Colaboración/elCorreo.do
PERSPECTIVA: La idea de un proceso penal en el que se respete la dignidad de la persona supone la realización efectiva de ciertas garantías procesales básicas, que procuran la mitigación de los excesos perpetrados contra individuos durante la persecución del delito, los cuales persisten en la actividad judicial fruto de patrones culturales, asociados al enfoque autoritario del derecho penal y a nuestra tradición jurídica y política.
Vale recordar la obra de Beccaria, en la cual se encuentra uno de los primeros y tal vez más importantes intentos por hacer del proceso penal algo humano, lo que revela la sempiterna preocupación en el sentido que indicamos.
En efecto, el postulado de humanización pasa por garantizar el derecho a recibir un trato digno, a ser oído en todas las fases y etapas procesales, a ejercer el derecho de defensa ante un juez imparcial. También, la igualdad real de oportunidades para las partes, la eliminación de las barreras de comunicación en el proceso, la aceleración y simplificación de los procedimientos, entre otras.
Por otro lado, está el excesivo formalismo, la prolongación incontrolada de trámites y actuaciones procesales, a los cuales se agrega la aplicación de medidas de aseguramiento contra una de las partes, el imputado, mismas que en la fase inicial se convierten en una abstracción que lo sumerge en ese laberinto intimidatorio y desconcertante que es el aparato judicial, especialmente opera sobre aquellos que transitan su primera experiencia.
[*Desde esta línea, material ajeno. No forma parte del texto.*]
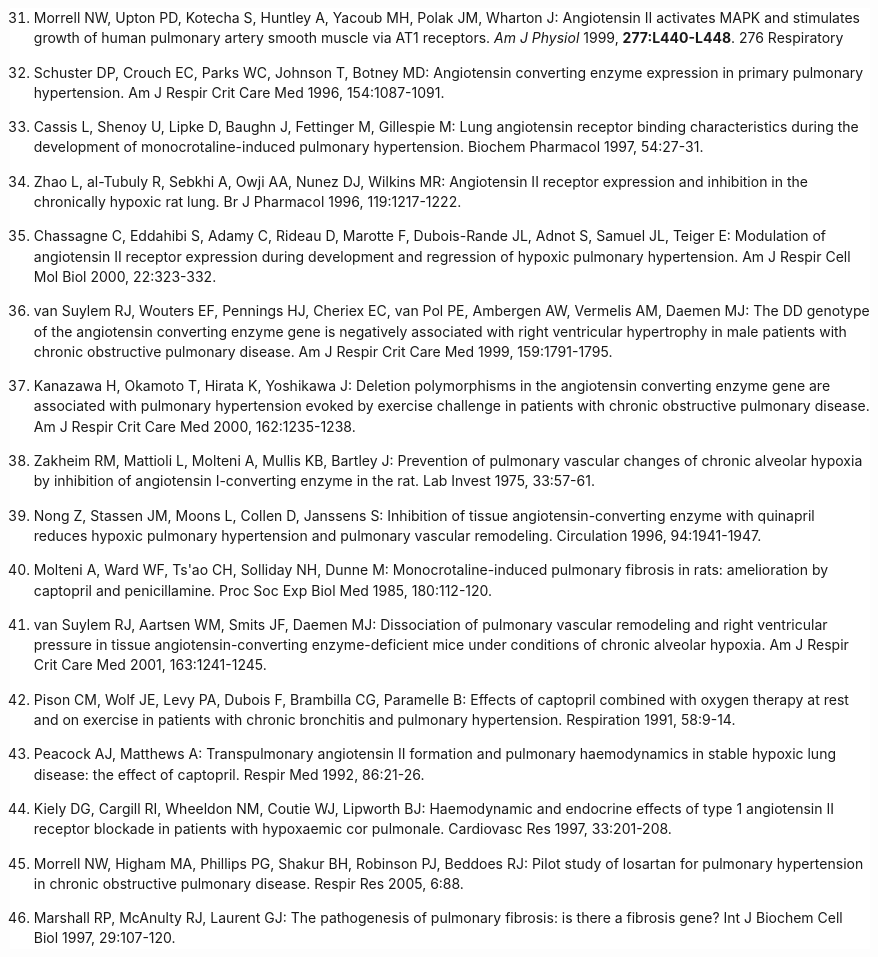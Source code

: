 31. Morrell NW, Upton PD, Kotecha S, Huntley A, Yacoub MH, Polak JM, Wharton J: Angiotensin II activates MAPK and stimulates growth of human pulmonary artery smooth muscle via AT1 receptors. *Am J Physiol* 1999, **277:L440-L448**.
276 Respiratory

32. Schuster DP, Crouch EC, Parks WC, Johnson T, Botney MD: Angiotensin converting enzyme expression in primary pulmonary hypertension. Am J Respir Crit Care Med 1996, 154:1087-1091.

33. Cassis L, Shenoy U, Lipke D, Baughn J, Fettinger M, Gillespie M: Lung angiotensin receptor binding characteristics during the development of monocrotaline-induced pulmonary hypertension. Biochem Pharmacol 1997, 54:27-31.

34. Zhao L, al-Tubuly R, Sebkhi A, Owji AA, Nunez DJ, Wilkins MR: Angiotensin II receptor expression and inhibition in the chronically hypoxic rat lung. Br J Pharmacol 1996, 119:1217-1222.

35. Chassagne C, Eddahibi S, Adamy C, Rideau D, Marotte F, Dubois-Rande JL, Adnot S, Samuel JL, Teiger E: Modulation of angiotensin II receptor expression during development and regression of hypoxic pulmonary hypertension. Am J Respir Cell Mol Biol 2000, 22:323-332.

36. van Suylem RJ, Wouters EF, Pennings HJ, Cheriex EC, van Pol PE, Ambergen AW, Vermelis AM, Daemen MJ: The DD genotype of the angiotensin converting enzyme gene is negatively associated with right ventricular hypertrophy in male patients with chronic obstructive pulmonary disease. Am J Respir Crit Care Med 1999, 159:1791-1795.

37. Kanazawa H, Okamoto T, Hirata K, Yoshikawa J: Deletion polymorphisms in the angiotensin converting enzyme gene are associated with pulmonary hypertension evoked by exercise challenge in patients with chronic obstructive pulmonary disease. Am J Respir Crit Care Med 2000, 162:1235-1238.

38. Zakheim RM, Mattioli L, Molteni A, Mullis KB, Bartley J: Prevention of pulmonary vascular changes of chronic alveolar hypoxia by inhibition of angiotensin I-converting enzyme in the rat. Lab Invest 1975, 33:57-61.

39. Nong Z, Stassen JM, Moons L, Collen D, Janssens S: Inhibition of tissue angiotensin-converting enzyme with quinapril reduces hypoxic pulmonary hypertension and pulmonary vascular remodeling. Circulation 1996, 94:1941-1947.

40. Molteni A, Ward WF, Ts'ao CH, Solliday NH, Dunne M: Monocrotaline-induced pulmonary fibrosis in rats: amelioration by captopril and penicillamine. Proc Soc Exp Biol Med 1985, 180:112-120.

41. van Suylem RJ, Aartsen WM, Smits JF, Daemen MJ: Dissociation of pulmonary vascular remodeling and right ventricular pressure in tissue angiotensin-converting enzyme-deficient mice under conditions of chronic alveolar hypoxia. Am J Respir Crit Care Med 2001, 163:1241-1245.

42. Pison CM, Wolf JE, Levy PA, Dubois F, Brambilla CG, Paramelle B: Effects of captopril combined with oxygen therapy at rest and on exercise in patients with chronic bronchitis and pulmonary hypertension. Respiration 1991, 58:9-14.

43. Peacock AJ, Matthews A: Transpulmonary angiotensin II formation and pulmonary haemodynamics in stable hypoxic lung disease: the effect of captopril. Respir Med 1992, 86:21-26.

44. Kiely DG, Cargill RI, Wheeldon NM, Coutie WJ, Lipworth BJ: Haemodynamic and endocrine effects of type 1 angiotensin II receptor blockade in patients with hypoxaemic cor pulmonale. Cardiovasc Res 1997, 33:201-208.

45. Morrell NW, Higham MA, Phillips PG, Shakur BH, Robinson PJ, Beddoes RJ: Pilot study of losartan for pulmonary hypertension in chronic obstructive pulmonary disease. Respir Res 2005, 6:88.

46. Marshall RP, McAnulty RJ, Laurent GJ: The pathogenesis of pulmonary fibrosis: is there a fibrosis gene? Int J Biochem Cell Biol 1997, 29:107-120.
Además, este conflicto está caracterizado por el distanciamiento, burocratismo, formalismo y lentitud del procedimiento, que el justiciable puede relacionarlo con el olvido o abandono del factor humano en los procesos judiciales.
En sentido estricto, la exigencia de humanización y reclamo por el respeto a la dignidad es una reacción a esa apatía u olvido, ante la creencia de que la justicia debe tornarse más humana, comprensible y accesible frente a lo que normalmente es considerado justo o injusto.
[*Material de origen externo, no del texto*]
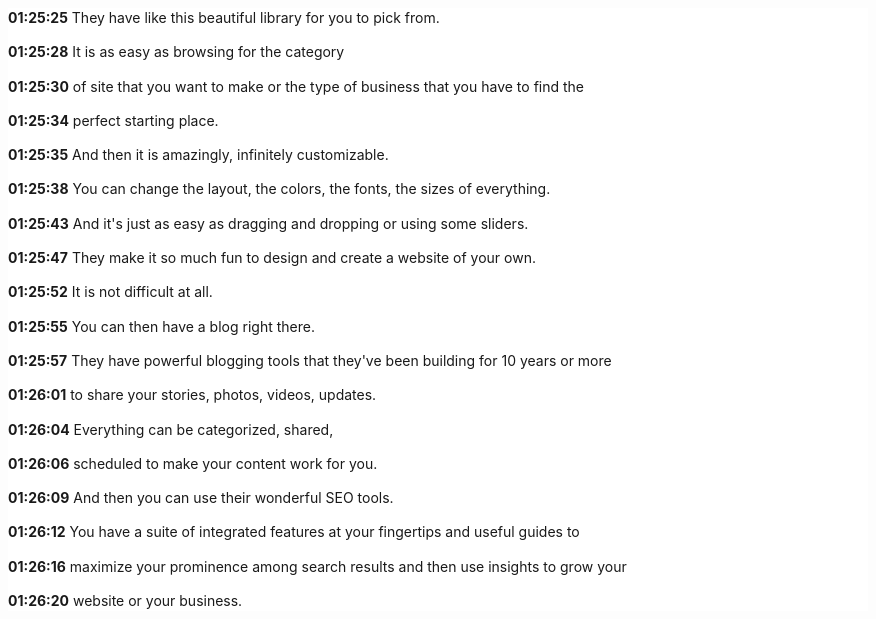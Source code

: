 **01:25:25** They have like this beautiful library for you to pick from.

**01:25:28** It is as easy as browsing for the category

**01:25:30** of site that you want to make or the type of business that you have to find the

**01:25:34** perfect starting place.

**01:25:35** And then it is amazingly, infinitely customizable.

**01:25:38** You can change the layout, the colors, the fonts, the sizes of everything.

**01:25:43** And it's just as easy as dragging and dropping or using some sliders.

**01:25:47** They make it so much fun to design and create a website of your own.

**01:25:52** It is not difficult at all.

**01:25:55** You can then have a blog right there.

**01:25:57** They have powerful blogging tools that they've been building for 10 years or more

**01:26:01** to share your stories, photos, videos, updates.

**01:26:04** Everything can be categorized, shared,

**01:26:06** scheduled to make your content work for you.

**01:26:09** And then you can use their wonderful SEO tools.

**01:26:12** You have a suite of integrated features at your fingertips and useful guides to

**01:26:16** maximize your prominence among search results and then use insights to grow your

**01:26:20** website or your business.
Dicha creencia poco tiene que ver con el originario enfrentamiento emocional entre las partes envueltas en un proceso judicial, que también no deja de ser un conflicto racional y profesional, en el cual el asunto litigioso se convierte en un metaconflicto, especialmente porque en los procesos penales intervienen sujetos procesales en posiciones distintas. Así, una de las partes está dotada de autoridad que le imprime poder frente a la otra, la cual a veces está sometida a sus designios.
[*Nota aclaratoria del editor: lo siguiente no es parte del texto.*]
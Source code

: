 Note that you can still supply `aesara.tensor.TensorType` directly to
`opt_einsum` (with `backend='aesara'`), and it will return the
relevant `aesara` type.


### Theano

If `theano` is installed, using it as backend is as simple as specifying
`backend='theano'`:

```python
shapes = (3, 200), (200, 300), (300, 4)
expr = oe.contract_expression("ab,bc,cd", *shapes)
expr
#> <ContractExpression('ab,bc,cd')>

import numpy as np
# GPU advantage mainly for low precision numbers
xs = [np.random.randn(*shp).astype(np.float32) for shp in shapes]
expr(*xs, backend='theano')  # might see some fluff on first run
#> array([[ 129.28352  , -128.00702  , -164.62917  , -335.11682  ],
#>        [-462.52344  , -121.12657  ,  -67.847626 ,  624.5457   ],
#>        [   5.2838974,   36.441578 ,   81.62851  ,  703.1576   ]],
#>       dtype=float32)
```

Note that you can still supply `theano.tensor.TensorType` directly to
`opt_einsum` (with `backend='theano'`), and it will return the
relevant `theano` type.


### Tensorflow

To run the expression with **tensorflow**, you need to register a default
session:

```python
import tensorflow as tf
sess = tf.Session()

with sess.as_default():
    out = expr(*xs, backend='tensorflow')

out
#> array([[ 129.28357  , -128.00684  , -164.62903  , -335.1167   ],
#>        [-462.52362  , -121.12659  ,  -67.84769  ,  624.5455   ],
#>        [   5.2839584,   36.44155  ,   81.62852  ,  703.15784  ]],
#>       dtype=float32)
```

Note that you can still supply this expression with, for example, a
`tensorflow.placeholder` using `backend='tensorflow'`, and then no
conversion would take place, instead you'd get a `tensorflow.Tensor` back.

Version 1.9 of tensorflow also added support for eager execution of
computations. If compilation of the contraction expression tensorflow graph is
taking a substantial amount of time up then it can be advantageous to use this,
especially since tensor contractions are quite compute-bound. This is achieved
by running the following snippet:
Así las cosas, para que el proceso penal esté mínimamente revestido de esas condiciones de humanización, que asegure la dignidad de la persona sindicada de un acto ilícito, se requiere que el mismo sea conducido en estricto cumplimiento de las normas procesales, ajustadas a la realidad, naturaleza y condición concreta del justiciable, sin menoscabo de los derechos de las victimas aunque estén representadas en forma difusa.
El reconocimiento de la dignidad del hombre por parte del Estado, es lo que ha llevado a la adopción de diversas disposiciones contenidas en tratados o declaraciones internacionales, las cuales han sido incorporadas en nuestro ordenamiento jurídico fruto de la transformación del Estado liberal en un Estado social de derecho, que se presenta con diversos matices según el contexto socio-político en que se encuentre la sociedad.
En efecto, la lucha por la humanización de los procesos judiciales es una consecuencia de las exigencias de los cambios sociales emprendidos por la sociedad moderna, en la cual encuentra cabida el Estado de derecho, basado en instituciones capaces de garantizar la paz y la estabilidad.
Así, lo importante en esta tarea es comprender los pasos que se han dado y los derechos alcanzados, para estar en condiciones de exigir su cumplimiento, pasando por preguntarnos qué falta por hacer en este sentido en nuestro ordenamiento legal y en el sistema judicial.
Más valioso es, velar porque dichas garantías sean observadas frente a todos por igual y que las restricciones sean en proporción a la peligrosidad objetiva del individuo sometido al proceso penal, sin condicionamientos a que en el pasado hayan sido desdeñadas o que se haya obrado sin dignidad. Las normas del debido proceso están pensadas para regular la actuación del poder, cuya importancia no puede minimizarse en ningún Estado que se precie de ser democrático.